Saved entries
● ● ● ● ●
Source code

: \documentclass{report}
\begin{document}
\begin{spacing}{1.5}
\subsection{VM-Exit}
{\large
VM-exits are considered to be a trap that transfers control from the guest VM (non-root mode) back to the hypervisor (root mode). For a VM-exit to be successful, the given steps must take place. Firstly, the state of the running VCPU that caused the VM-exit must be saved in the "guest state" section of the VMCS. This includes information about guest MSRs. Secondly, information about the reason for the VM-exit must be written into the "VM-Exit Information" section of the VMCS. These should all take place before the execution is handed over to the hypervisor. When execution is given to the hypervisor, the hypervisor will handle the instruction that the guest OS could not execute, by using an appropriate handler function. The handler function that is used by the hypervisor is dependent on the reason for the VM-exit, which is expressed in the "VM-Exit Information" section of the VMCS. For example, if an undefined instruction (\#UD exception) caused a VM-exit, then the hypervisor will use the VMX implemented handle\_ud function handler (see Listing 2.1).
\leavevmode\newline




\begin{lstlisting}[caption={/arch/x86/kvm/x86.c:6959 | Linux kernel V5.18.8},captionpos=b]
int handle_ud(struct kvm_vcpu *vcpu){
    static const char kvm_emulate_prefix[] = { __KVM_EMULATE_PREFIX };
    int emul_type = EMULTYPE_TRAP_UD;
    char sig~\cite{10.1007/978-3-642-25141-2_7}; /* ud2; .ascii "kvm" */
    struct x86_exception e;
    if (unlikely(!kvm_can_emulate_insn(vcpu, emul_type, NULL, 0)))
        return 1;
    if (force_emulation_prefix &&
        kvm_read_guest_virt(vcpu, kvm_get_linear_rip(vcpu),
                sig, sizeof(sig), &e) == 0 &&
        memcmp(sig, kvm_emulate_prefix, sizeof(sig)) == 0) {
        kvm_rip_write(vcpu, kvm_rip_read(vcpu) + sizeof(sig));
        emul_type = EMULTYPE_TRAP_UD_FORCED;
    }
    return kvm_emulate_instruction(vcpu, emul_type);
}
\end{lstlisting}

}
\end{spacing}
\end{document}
● ● ● ● ●
Starting at the line that contains "return kvm_emulate_instruction(vcpu, emul_type);", retype every line through the end of the records exactly, and nothing else.

    return kvm_emulate_instruction(vcpu, emul_type);
}
\end{lstlisting}

}
\end{spacing}
\end{document}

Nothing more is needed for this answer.